### TASK DIRECTIONS
Filter the listing for lines containing "available".

*** DATA FOR THIS EXERCISE Section Begins ***

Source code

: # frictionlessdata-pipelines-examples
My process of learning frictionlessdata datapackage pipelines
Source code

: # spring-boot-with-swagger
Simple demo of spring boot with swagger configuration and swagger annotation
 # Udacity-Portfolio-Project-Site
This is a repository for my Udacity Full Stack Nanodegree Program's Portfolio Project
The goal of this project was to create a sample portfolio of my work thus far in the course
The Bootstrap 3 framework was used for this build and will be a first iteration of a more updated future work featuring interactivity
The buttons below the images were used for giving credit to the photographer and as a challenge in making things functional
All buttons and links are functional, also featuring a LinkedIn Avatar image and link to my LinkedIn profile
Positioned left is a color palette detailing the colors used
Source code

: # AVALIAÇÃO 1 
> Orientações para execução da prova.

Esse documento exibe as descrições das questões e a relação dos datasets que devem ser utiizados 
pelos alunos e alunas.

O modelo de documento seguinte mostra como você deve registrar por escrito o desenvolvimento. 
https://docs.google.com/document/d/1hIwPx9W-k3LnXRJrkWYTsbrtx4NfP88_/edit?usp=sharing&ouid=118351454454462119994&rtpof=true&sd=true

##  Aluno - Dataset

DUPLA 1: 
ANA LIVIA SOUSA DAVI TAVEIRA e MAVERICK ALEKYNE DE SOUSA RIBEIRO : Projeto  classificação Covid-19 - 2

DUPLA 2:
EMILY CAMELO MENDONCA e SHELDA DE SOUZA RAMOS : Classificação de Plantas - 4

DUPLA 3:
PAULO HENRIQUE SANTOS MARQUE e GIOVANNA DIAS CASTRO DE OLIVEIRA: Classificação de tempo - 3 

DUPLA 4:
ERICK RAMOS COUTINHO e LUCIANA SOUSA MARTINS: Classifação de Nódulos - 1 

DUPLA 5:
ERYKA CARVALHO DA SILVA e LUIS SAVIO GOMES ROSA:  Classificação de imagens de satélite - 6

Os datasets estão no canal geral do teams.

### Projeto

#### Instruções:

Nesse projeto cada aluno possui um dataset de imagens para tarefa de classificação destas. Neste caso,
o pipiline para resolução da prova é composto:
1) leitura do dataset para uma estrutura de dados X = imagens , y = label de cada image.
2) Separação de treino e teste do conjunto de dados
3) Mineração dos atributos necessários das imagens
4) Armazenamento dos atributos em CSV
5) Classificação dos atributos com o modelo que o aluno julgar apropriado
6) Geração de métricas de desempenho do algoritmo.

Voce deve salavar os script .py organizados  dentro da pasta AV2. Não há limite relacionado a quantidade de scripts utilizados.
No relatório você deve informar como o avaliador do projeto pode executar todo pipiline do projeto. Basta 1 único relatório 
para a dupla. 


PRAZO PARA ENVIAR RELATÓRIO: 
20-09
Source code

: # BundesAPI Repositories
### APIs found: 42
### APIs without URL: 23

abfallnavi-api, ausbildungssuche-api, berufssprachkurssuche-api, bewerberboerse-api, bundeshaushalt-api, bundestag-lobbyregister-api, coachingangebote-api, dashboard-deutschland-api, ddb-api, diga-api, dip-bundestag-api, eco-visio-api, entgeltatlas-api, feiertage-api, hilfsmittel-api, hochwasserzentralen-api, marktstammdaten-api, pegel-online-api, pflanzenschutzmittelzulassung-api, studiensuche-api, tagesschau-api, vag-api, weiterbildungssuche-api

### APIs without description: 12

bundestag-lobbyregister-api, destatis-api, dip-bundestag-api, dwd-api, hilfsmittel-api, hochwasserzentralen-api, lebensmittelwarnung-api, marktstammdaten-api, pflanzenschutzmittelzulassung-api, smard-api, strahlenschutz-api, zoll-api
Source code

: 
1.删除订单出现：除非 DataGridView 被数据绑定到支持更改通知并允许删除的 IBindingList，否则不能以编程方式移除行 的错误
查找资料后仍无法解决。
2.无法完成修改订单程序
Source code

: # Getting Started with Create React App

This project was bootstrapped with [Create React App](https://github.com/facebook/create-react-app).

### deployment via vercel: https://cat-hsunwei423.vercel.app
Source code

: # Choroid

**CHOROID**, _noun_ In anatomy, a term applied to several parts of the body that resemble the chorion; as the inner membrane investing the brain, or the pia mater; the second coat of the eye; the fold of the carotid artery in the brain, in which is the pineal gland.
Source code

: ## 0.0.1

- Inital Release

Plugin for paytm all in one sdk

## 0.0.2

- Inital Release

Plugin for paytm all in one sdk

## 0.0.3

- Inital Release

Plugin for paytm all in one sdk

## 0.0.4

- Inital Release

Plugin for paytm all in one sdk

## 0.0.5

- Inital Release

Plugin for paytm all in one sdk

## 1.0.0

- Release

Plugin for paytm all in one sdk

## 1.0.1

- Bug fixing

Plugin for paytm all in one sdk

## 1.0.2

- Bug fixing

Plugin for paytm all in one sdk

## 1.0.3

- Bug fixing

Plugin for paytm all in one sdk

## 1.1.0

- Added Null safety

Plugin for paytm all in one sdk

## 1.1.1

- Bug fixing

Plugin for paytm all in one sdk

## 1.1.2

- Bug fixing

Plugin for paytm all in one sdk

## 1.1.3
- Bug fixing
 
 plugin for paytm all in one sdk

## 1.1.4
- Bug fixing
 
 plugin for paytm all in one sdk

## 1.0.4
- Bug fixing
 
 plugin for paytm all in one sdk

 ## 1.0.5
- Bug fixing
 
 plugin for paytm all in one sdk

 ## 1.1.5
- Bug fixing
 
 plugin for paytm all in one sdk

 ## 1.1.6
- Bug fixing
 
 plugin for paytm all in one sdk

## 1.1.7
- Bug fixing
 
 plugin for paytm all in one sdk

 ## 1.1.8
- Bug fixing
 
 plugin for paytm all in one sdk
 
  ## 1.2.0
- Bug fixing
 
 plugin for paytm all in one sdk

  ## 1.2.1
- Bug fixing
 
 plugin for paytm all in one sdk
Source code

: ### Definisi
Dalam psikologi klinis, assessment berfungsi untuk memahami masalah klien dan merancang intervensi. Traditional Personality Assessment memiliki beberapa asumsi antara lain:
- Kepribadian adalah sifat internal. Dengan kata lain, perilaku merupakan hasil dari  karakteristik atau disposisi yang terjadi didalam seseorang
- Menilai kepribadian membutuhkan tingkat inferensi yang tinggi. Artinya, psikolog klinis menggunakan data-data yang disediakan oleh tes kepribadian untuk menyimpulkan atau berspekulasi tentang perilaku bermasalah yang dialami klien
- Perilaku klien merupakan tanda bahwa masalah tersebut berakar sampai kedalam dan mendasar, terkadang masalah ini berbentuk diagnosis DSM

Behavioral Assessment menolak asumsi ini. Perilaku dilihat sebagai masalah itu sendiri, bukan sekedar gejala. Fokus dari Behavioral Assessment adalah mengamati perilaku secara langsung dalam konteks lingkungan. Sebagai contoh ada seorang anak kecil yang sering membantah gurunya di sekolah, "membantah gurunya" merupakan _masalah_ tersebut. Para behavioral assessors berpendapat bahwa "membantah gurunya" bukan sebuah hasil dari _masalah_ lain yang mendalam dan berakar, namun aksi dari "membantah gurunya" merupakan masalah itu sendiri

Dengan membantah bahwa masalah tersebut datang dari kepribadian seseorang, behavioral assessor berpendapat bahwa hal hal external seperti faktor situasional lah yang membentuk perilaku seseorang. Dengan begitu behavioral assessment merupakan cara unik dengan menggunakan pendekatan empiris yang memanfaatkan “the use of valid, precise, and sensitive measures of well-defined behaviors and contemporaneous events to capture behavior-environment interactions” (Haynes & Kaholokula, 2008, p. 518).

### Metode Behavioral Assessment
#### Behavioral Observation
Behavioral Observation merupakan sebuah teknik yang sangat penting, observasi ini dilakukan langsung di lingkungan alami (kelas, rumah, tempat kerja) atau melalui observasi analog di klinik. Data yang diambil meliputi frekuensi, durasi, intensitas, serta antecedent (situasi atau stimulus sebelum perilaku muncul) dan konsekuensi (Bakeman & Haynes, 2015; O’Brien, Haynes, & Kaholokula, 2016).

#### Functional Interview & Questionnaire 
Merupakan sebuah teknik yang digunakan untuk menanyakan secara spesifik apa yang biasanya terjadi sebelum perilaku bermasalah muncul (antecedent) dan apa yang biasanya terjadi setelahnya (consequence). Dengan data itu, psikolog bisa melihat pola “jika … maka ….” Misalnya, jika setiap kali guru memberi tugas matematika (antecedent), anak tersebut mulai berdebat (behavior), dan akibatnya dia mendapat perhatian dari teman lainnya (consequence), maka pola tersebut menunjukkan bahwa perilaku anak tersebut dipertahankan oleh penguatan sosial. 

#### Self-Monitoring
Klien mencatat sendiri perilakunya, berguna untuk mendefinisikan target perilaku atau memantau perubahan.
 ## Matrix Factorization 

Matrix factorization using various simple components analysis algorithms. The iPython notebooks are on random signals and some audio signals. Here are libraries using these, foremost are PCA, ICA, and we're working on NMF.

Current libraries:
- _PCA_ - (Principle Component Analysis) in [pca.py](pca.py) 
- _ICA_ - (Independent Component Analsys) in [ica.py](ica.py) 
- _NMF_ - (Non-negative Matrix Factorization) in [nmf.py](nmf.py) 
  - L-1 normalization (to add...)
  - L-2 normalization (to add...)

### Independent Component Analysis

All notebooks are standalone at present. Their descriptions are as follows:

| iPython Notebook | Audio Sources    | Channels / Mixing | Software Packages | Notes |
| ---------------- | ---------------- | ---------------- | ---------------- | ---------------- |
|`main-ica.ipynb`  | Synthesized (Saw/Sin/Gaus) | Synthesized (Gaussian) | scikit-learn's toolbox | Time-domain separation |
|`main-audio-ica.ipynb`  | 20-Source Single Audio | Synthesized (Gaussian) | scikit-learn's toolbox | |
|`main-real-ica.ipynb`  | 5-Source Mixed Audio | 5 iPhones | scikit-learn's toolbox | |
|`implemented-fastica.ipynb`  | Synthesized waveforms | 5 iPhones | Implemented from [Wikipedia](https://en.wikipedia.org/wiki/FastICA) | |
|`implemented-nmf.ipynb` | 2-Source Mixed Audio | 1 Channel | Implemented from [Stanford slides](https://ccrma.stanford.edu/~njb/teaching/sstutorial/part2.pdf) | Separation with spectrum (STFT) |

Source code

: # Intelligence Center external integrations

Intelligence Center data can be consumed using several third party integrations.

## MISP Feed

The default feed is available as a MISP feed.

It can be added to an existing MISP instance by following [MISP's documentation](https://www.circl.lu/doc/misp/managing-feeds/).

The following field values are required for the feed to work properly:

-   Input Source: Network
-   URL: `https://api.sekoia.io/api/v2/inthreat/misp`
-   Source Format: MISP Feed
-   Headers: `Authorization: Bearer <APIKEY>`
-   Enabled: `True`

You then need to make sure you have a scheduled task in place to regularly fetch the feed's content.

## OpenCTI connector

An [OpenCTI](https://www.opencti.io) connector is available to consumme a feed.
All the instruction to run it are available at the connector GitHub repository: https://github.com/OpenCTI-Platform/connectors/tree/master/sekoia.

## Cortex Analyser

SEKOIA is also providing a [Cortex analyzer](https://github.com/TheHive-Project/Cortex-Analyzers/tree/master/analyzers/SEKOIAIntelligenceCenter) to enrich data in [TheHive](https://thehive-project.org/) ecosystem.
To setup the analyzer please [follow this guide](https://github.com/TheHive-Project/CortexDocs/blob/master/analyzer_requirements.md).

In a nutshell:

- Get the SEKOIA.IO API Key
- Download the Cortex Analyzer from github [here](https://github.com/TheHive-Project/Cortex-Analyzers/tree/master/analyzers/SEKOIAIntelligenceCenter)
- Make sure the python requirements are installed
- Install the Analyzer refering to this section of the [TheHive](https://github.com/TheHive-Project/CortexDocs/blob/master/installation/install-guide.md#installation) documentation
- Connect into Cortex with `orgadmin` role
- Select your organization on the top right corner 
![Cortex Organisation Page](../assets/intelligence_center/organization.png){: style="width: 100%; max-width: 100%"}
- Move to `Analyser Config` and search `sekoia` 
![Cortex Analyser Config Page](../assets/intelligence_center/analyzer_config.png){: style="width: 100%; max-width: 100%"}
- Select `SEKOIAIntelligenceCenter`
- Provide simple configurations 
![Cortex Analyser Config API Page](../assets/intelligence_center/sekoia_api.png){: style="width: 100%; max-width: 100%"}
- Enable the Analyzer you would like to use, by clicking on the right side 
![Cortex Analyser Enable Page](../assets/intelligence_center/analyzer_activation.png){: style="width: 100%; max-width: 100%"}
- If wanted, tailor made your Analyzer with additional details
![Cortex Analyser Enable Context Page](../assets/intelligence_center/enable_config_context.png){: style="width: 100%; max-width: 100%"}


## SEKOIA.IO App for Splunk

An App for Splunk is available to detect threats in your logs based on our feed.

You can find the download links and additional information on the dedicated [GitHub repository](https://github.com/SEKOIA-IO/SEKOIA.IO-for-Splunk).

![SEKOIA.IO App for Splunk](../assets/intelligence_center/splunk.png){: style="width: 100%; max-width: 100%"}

*** DATA FOR THIS EXERCISE Section Ends ***

### EXERCISE ANSWER
The default feed is available as a MISP feed.
An [OpenCTI](https://www.opencti.io) connector is available to consumme a feed.
All the instruction to run it are available at the connector GitHub repository: https://github.com/OpenCTI-Platform/connectors/tree/master/sekoia.
An App for Splunk is available to detect threats in your logs based on our feed.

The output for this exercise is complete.